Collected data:
"""

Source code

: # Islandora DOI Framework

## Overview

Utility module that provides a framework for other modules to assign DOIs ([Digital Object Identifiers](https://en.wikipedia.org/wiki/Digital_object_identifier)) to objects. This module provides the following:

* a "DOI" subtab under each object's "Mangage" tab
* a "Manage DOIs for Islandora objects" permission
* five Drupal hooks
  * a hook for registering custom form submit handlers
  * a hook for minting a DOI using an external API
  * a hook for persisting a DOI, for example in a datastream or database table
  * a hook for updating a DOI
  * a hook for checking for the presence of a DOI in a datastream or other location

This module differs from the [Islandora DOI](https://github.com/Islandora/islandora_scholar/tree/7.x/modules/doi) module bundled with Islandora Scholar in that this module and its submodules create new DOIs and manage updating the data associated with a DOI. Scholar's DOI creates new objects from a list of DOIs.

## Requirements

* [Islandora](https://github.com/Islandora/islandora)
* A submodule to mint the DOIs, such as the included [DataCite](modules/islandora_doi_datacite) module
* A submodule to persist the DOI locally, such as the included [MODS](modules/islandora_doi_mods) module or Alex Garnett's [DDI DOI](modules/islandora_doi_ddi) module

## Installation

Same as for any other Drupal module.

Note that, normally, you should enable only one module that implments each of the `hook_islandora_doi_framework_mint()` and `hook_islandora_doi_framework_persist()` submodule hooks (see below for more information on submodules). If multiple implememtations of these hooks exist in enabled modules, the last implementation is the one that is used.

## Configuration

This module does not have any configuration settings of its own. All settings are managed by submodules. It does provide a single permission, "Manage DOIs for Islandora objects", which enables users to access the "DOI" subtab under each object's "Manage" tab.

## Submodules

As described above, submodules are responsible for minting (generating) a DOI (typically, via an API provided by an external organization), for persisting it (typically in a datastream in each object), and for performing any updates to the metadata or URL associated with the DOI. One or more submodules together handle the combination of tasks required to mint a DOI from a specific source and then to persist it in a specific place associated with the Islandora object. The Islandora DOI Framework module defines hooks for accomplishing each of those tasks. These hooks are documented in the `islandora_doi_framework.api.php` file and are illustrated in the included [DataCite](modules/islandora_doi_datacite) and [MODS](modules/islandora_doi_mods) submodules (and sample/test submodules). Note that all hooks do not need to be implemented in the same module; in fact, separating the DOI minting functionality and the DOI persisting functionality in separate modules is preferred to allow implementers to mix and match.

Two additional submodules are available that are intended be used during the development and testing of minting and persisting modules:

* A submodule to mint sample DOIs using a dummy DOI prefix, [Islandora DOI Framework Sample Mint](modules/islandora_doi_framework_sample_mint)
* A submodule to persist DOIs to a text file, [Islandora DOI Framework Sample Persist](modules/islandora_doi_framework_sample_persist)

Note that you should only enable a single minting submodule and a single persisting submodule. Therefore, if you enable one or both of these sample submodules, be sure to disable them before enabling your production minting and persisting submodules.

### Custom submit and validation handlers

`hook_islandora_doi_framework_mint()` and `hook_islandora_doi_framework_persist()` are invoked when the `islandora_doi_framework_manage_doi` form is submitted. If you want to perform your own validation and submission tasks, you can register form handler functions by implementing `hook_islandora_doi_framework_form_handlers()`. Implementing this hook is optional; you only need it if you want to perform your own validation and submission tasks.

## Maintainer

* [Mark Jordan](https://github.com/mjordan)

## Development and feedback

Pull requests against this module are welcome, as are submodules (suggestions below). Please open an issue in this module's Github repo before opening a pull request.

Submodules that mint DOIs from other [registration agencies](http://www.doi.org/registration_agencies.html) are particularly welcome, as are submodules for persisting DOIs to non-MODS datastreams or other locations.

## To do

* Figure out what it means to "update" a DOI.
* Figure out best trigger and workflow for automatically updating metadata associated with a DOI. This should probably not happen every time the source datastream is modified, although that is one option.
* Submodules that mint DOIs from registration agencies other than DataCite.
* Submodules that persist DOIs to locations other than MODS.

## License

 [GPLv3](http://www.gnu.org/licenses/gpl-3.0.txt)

"""

Problem statement -> Reproduce the lines of the records exactly, from the first one through the line that contains "included [DataCite](modules/islandora_doi_datacite) module".

Output below ->
Source code

: # Islandora DOI Framework

## Overview

Utility module that provides a framework for other modules to assign DOIs ([Digital Object Identifiers](https://en.wikipedia.org/wiki/Digital_object_identifier)) to objects. This module provides the following:

* a "DOI" subtab under each object's "Mangage" tab
* a "Manage DOIs for Islandora objects" permission
* five Drupal hooks
  * a hook for registering custom form submit handlers
  * a hook for minting a DOI using an external API
  * a hook for persisting a DOI, for example in a datastream or database table
  * a hook for updating a DOI
  * a hook for checking for the presence of a DOI in a datastream or other location

This module differs from the [Islandora DOI](https://github.com/Islandora/islandora_scholar/tree/7.x/modules/doi) module bundled with Islandora Scholar in that this module and its submodules create new DOIs and manage updating the data associated with a DOI. Scholar's DOI creates new objects from a list of DOIs.

## Requirements

* [Islandora](https://github.com/Islandora/islandora)
* A submodule to mint the DOIs, such as the included [DataCite](modules/islandora_doi_datacite) module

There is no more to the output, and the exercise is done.